Dan Telfer doesn't like the Olympics and neither should you
"No matter what feats of strength are achieved, it is also a piece of civilization’s detritus stuck to Gaea’s hangnail," he said bluntly. Read an excerpt below or listen above.
This is going to sound extremely negative to some of you. But I like to dig down to the bottom of my misery and bring up all the shiny ore I found on the way down. I hear you Olympic fans like shiny ore. I am going to speak optimistically. Eventually.
Go home after this and Google “Olympics good.” Chicago Mayor Rahm Emmanuel will tell you that this was the correct Google search, as will lots of politicians.

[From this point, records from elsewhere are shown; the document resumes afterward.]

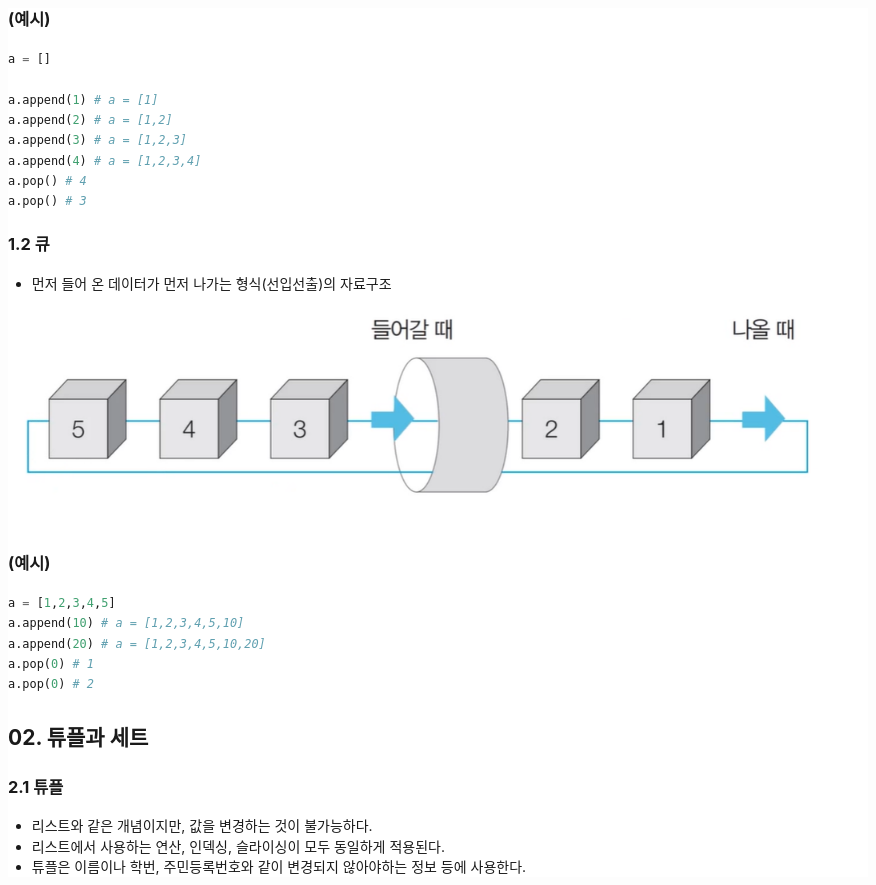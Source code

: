 

### (예시)

```python
a = []

a.append(1) # a = [1]
a.append(2) # a = [1,2]
a.append(3) # a = [1,2,3]
a.append(4) # a = [1,2,3,4]
a.pop() # 4
a.pop() # 3 
```



### 1.2 큐

* 먼저 들어 온 데이터가 먼저 나가는 형식(선입선출)의 자료구조

<img src="image/7/7-2.PNG" alt="7-2" style="zoom:80%;" />



### (예시)

```python
a = [1,2,3,4,5]
a.append(10) # a = [1,2,3,4,5,10]
a.append(20) # a = [1,2,3,4,5,10,20]
a.pop(0) # 1
a.pop(0) # 2
```



## 02. 튜플과 세트



### 2.1 튜플

* 리스트와 같은 개념이지만, 값을 변경하는 것이 불가능하다.
* 리스트에서 사용하는 연산, 인덱싱, 슬라이싱이 모두 동일하게 적용된다.
* 튜플은 이름이나 학번, 주민등록번호와 같이 변경되지 않아야하는 정보 등에 사용한다.
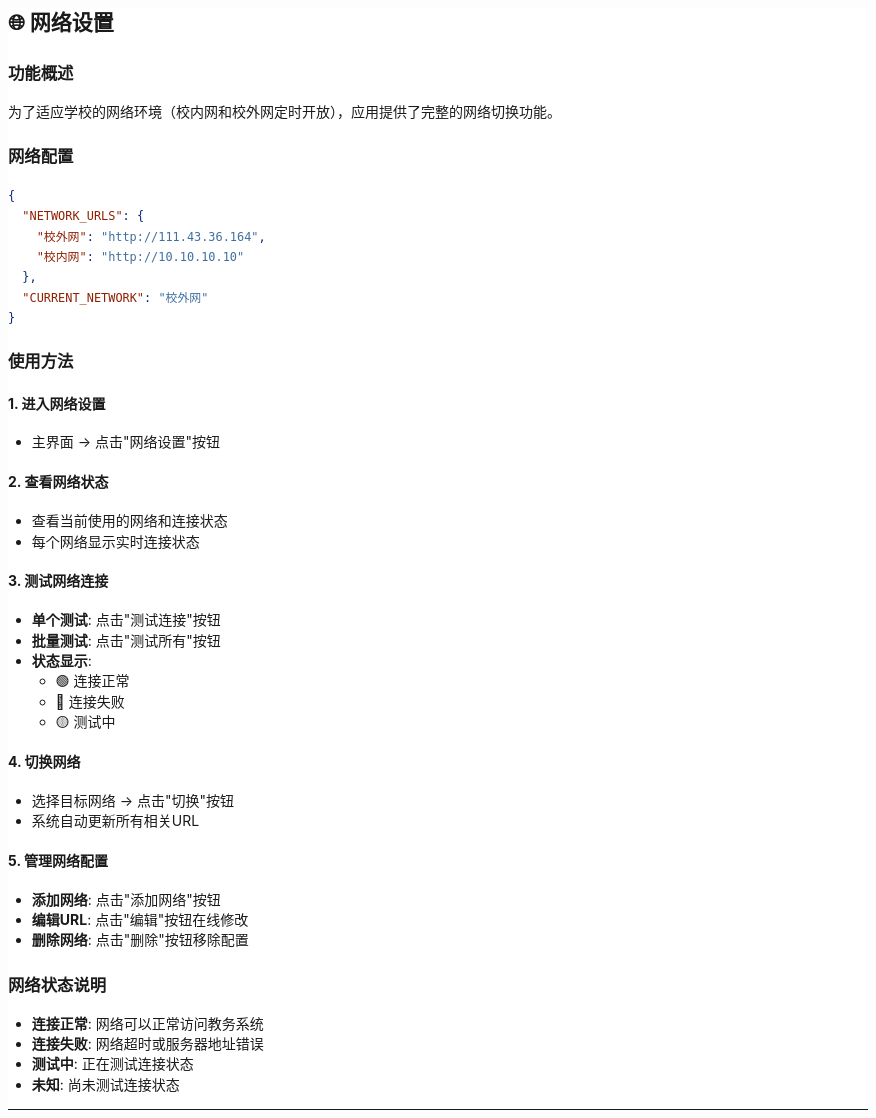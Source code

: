 ## 🌐 网络设置

### 功能概述
为了适应学校的网络环境（校内网和校外网定时开放），应用提供了完整的网络切换功能。

### 网络配置
```json
{
  "NETWORK_URLS": {
    "校外网": "http://111.43.36.164",
    "校内网": "http://10.10.10.10"
  },
  "CURRENT_NETWORK": "校外网"
}
```

### 使用方法

#### 1. 进入网络设置
- 主界面 → 点击"网络设置"按钮

#### 2. 查看网络状态
- 查看当前使用的网络和连接状态
- 每个网络显示实时连接状态

#### 3. 测试网络连接
- **单个测试**: 点击"测试连接"按钮
- **批量测试**: 点击"测试所有"按钮
- **状态显示**: 
  - 🟢 连接正常
  - 🔴 连接失败
  - 🟡 测试中

#### 4. 切换网络
- 选择目标网络 → 点击"切换"按钮
- 系统自动更新所有相关URL

#### 5. 管理网络配置
- **添加网络**: 点击"添加网络"按钮
- **编辑URL**: 点击"编辑"按钮在线修改
- **删除网络**: 点击"删除"按钮移除配置

### 网络状态说明
- **连接正常**: 网络可以正常访问教务系统
- **连接失败**: 网络超时或服务器地址错误
- **测试中**: 正在测试连接状态
- **未知**: 尚未测试连接状态

---
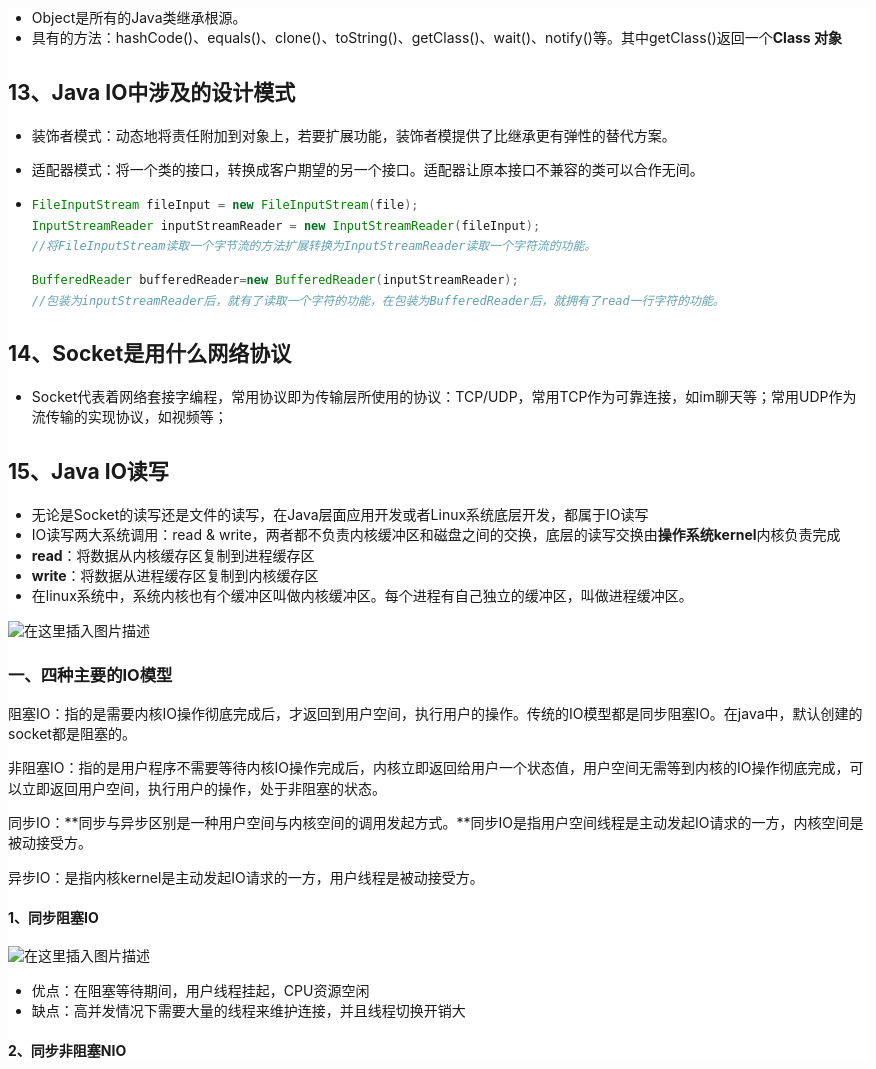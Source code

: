 - Object是所有的Java类继承根源。
- 具有的方法：hashCode()、equals()、clone()、toString()、getClass()、wait()、notify()等。其中getClass()返回一个**Class 对象**

## 13、Java IO中涉及的设计模式

- 装饰者模式：动态地将责任附加到对象上，若要扩展功能，装饰者模提供了比继承更有弹性的替代方案。

- 适配器模式：将一个类的接口，转换成客户期望的另一个接口。适配器让原本接口不兼容的类可以合作无间。

- ```java
  FileInputStream fileInput = new FileInputStream(file); 
  InputStreamReader inputStreamReader = new InputStreamReader(fileInput);
  //将FileInputStream读取一个字节流的方法扩展转换为InputStreamReader读取一个字符流的功能。
  
  ```

  ```java
  BufferedReader bufferedReader=new BufferedReader(inputStreamReader);
  //包装为inputStreamReader后，就有了读取一个字符的功能，在包装为BufferedReader后，就拥有了read一行字符的功能。
  ```

## 14、Socket是用什么网络协议

- Socket代表着网络套接字编程，常用协议即为传输层所使用的协议：TCP/UDP，常用TCP作为可靠连接，如im聊天等；常用UDP作为流传输的实现协议，如视频等；

## 15、Java IO读写

- 无论是Socket的读写还是文件的读写，在Java层面应用开发或者Linux系统底层开发，都属于IO读写
- IO读写两大系统调用：read & write，两者都不负责内核缓冲区和磁盘之间的交换，底层的读写交换由**操作系统kernel**内核负责完成
- **read**：将数据从内核缓存区复制到进程缓存区
- **write**：将数据从进程缓存区复制到内核缓存区
- 在linux系统中，系统内核也有个缓冲区叫做内核缓冲区。每个进程有自己独立的缓冲区，叫做进程缓冲区。

![在这里插入图片描述](https://isbut-blog.oss-cn-shenzhen.aliyuncs.com/markdown-img/20190105163657587.png)

### 一、四种主要的IO模型

阻塞IO：指的是需要内核IO操作彻底完成后，才返回到用户空间，执行用户的操作。传统的IO模型都是同步阻塞IO。在java中，默认创建的socket都是阻塞的。

非阻塞IO：指的是用户程序不需要等待内核IO操作完成后，内核立即返回给用户一个状态值，用户空间无需等到内核的IO操作彻底完成，可以立即返回用户空间，执行用户的操作，处于非阻塞的状态。

同步IO：**同步与异步区别是一种用户空间与内核空间的调用发起方式。**同步IO是指用户空间线程是主动发起IO请求的一方，内核空间是被动接受方。

异步IO：是指内核kernel是主动发起IO请求的一方，用户线程是被动接受方。



#### 1、同步阻塞IO

![在这里插入图片描述](https://isbut-blog.oss-cn-shenzhen.aliyuncs.com/markdown-img/20190105163801795.jpg)

- 优点：在阻塞等待期间，用户线程挂起，CPU资源空闲
- 缺点：高并发情况下需要大量的线程来维护连接，并且线程切换开销大

#### 2、**同步非阻塞NIO**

No surprise here: politicians NEED the Olympics. It is the ultimate networking event! You will make friends, recieve contributions and favors from around the world for the rest of the world. Why would you TRUST Rahm Emanuel with anything? When he found out who made the fake @MayorEmanuel Twitter account, he gave a huge donation to a local youth literacy group and made a HUGE media event out of it, in the same breath he tried to slit the throat of Chicago Public Libraries. So Rahm Emanuel is a GREAT guy to hang out with. As long as you’re not the kind of person who ACTUALLY HANGS OUT at a LIBRARY. Rahm LOVES the Olympics.
Google “Olympics bad” and you will get massive, sadly unsexy data. So instead of just reading the “FACTS” and being “RIGHT” try going to Atlanta. Ask them how 1996 went. Ask anyone within a two hour drive of Atlanta how they liked it when the international community came to eat all their French fries, sprayed their leavings into their exploding pipes, and almost turned them into Detroit Junior forever. Luckily, instead, it’s great. In parts.